This ill-advised pursuit of realism does benefit the game in the crime scene missions. Showing off the new mechanic, augmented reality crime scenes, these segments go a long way toward how I envision Batman’s adventures would unfold from his, rather than a writer’s perspective. Of course Gotham’s criminals don’t all work in thematic concert together always. Sometimes the violence is going to be random and involve non-super people. Batman’s going to get sidetracked from hunting down Deadshot or the Mad Hatter to bring in the perpetrator of some totally unrelated killing, which never happens in comics or movies, and this tactic offers an engaging verisimilitude.

 

 

Realism does fail, though, with Bane, a mercenary army leader in the Nolan vein. It works fine, except that the game turns him into a ‘roided-out monster who buggers suspension of disbelief even more than Joker, whom he despises yet works with for some reason.

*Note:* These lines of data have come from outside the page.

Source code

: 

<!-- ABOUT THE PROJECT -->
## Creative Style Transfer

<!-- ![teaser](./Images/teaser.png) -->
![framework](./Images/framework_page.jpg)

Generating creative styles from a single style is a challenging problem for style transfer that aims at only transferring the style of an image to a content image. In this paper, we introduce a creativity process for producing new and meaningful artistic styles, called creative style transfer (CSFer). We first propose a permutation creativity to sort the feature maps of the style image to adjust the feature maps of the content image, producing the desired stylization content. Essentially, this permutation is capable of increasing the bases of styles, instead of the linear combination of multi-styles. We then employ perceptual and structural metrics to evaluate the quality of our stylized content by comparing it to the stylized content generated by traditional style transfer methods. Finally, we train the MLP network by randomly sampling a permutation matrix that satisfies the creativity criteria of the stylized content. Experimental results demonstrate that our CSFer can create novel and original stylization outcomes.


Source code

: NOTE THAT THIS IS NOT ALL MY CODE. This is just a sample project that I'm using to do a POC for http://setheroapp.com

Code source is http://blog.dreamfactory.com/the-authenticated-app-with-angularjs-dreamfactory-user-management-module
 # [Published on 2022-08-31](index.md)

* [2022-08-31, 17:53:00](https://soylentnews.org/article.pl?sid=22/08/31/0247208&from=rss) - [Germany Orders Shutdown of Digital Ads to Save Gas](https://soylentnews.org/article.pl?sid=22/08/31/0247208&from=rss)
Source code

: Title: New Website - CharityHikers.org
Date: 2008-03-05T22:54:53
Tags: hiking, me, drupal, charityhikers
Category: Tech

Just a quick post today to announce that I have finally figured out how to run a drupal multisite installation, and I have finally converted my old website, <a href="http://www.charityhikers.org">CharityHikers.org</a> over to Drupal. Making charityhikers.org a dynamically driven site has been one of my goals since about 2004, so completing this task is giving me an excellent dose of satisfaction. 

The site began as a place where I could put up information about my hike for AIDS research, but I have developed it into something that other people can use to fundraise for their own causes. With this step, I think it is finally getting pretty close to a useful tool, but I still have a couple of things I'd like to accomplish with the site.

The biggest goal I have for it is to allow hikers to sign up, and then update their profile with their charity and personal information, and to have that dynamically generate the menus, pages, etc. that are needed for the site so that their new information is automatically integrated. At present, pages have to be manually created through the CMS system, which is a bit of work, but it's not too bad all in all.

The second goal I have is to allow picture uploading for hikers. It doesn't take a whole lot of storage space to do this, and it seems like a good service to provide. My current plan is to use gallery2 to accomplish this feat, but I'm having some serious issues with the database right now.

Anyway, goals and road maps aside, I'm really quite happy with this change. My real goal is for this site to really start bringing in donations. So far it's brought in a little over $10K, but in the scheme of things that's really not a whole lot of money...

He’s also working with Bird, an accomplice drawn from the comic archives and changed completely for the game. Similar to Deathstroke, there’s some sort of nod being made to comics fans, but then again, there isn’t. It’s a choice as arbitrary as turning Bane into the venom wrecked beast we know from the other games, which is too bad, since I liked Origins’ character design, even though a lot of the choices, like the Joker pairing, are unmotivated.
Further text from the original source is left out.